Datasets¶
This file contains routines to generate 2D classification datasets that can be used to test the performance of different machine learning algorithms.
- P2 Dataset
- Circle and Square
- Banana
- Banana 2
-
deslib.util.datasets.
make_P2
(size_classes, random_state=None)[source]¶ Generate the P2 Dataset:
The P2 is a two-class problem, presented by Valentini[1], in which each class is defined in multiple decision regions delimited by polynomial and trigonometric functions (E1, E2, E3 and E4):
\[\begin{split}\begin{eqnarray} \label{eq:problem1} E1(x) = sin(x) + 5 \\ \label{eq:problem2} E2(x) = (x - 2)^{2} + 1 \\ \label{eq:problem3} E3(x) = -0.1 \cdot x^{2} + 0.6sin(4x) + 8 \\ \label{eq:problem4} E4(x) = \frac{(x - 10)^{2}}{2} + 7.902 \end{eqnarray}\end{split}\]Parameters: - size_classes : list with the number of samples for each class.

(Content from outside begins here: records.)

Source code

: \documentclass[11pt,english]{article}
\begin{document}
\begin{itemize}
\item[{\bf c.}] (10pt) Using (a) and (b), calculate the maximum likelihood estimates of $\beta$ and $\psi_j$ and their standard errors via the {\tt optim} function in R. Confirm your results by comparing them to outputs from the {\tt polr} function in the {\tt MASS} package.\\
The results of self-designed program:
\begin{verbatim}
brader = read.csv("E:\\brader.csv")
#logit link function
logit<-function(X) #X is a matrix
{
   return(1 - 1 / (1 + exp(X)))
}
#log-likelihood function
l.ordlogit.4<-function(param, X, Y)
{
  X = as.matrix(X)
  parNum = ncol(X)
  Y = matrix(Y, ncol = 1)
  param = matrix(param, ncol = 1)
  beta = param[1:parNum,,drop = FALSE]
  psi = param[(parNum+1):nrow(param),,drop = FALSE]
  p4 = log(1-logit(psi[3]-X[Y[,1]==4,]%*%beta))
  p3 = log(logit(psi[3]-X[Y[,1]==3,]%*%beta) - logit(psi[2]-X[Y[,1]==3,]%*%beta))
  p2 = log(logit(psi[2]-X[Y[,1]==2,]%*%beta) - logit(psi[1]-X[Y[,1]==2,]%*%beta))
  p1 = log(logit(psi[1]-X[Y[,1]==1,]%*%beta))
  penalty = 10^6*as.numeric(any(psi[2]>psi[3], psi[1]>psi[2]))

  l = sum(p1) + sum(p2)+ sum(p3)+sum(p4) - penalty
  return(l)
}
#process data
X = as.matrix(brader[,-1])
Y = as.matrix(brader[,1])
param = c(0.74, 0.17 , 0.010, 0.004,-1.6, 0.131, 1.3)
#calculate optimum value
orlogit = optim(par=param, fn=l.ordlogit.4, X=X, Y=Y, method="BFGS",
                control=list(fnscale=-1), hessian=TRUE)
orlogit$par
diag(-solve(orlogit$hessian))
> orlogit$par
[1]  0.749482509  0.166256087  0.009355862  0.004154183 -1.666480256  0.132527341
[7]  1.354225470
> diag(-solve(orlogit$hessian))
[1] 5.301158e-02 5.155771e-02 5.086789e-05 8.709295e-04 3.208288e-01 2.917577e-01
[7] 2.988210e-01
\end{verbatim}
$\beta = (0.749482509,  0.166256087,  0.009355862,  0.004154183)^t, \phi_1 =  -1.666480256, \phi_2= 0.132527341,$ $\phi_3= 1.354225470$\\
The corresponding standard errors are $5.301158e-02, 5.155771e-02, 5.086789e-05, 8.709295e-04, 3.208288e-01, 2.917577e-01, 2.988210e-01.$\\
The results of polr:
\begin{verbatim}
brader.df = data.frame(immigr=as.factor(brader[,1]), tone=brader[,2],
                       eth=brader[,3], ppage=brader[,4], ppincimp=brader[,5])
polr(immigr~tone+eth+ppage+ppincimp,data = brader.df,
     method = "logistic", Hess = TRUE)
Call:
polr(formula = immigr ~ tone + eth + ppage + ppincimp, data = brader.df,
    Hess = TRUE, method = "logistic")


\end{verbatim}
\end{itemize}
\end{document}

- random_state : int, RandomState instance or None, optional (default=None)
If int, random_state is the seed used by the random number generator; If RandomState instance, random_state is the random number generator; If None, the random number generator is the RandomState instance used by np.random.
Returns: - X : array of shape = [size_classes, 2]

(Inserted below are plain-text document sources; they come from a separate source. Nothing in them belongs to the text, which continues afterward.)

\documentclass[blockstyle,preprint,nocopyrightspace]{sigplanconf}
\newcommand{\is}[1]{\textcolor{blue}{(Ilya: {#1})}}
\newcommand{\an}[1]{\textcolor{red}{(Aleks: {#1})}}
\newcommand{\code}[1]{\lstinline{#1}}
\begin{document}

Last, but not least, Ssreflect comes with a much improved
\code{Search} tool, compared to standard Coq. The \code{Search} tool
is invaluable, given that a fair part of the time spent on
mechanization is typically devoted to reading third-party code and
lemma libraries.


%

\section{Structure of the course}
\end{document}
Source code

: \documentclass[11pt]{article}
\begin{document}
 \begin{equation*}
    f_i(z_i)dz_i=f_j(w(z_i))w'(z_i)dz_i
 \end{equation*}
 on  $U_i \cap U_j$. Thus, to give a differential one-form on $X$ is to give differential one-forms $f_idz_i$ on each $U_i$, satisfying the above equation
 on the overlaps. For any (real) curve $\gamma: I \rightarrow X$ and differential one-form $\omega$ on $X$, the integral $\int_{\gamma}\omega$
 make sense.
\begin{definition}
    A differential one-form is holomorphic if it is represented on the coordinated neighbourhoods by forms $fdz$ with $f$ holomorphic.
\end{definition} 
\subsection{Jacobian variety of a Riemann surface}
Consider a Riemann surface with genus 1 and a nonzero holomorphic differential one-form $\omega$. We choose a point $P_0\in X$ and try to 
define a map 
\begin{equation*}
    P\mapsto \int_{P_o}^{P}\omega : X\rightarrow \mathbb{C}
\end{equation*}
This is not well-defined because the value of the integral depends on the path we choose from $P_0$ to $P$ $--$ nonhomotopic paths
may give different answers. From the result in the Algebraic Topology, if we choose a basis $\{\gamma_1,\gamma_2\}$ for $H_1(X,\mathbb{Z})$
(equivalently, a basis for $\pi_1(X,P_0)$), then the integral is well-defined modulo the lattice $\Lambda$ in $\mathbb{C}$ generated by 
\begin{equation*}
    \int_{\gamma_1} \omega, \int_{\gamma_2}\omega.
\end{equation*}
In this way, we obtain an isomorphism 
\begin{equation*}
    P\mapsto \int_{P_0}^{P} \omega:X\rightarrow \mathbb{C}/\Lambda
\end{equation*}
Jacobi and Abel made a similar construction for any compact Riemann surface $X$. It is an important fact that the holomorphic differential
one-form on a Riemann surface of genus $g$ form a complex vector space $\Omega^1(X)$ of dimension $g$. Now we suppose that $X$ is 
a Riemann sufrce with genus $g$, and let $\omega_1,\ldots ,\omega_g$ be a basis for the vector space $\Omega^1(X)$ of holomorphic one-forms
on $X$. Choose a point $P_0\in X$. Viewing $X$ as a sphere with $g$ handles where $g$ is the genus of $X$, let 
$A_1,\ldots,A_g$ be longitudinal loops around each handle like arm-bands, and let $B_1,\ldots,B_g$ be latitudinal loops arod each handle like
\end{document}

The generated data points.
- y : array of shape = [size_classes]
Class labels associated with each class.
References
G. Valentini, An experimental bias-variance analysis of svm ensembles based on resampling techniques, IEEE Transactions on Systems, Man, and Cybernetics, Part B 35 (2005) 1252–1271.
-
deslib.util.datasets.
make_banana
(size_classes, na=0.1, random_state=None)[source]¶ Generate the Banana dataset.
Parameters: - size_classes : list with the number of samples for each class.
- na : float (Default = 0.2),
Noise amplitude. It must be < 1.0
- random_state : int, RandomState instance or None, optional (default=None)
If int, random_state is the seed used by the random number generator; If RandomState instance, random_state is the random number generator; If None, the random number generator is the RandomState instance used by np.random.
Returns: - X : array of shape = [size_classes, 2]
The generated data points.
- y : array of shape = [size_classes]
Class labels associated with each class.
References
Kuncheva, Ludmila I. Combining pattern classifiers: methods and algorithms. John Wiley & Sons, 2004.
-
deslib.util.datasets.
make_banana2
(size_classes, sigma=1, random_state=None)[source]¶ Generate the Banana dataset similar to the Matlab PRTools toolbox.
Parameters: - size_classes : list with the number of samples for each class.
- sigma : float (Default = 1),
variance of the normal distribution
- random_state : int, RandomState instance or None, optional (default=None)
If int, random_state is the seed used by the random number generator; If RandomState instance, random_state is the random number generator; If None, the random number generator is the RandomState instance used by np.random.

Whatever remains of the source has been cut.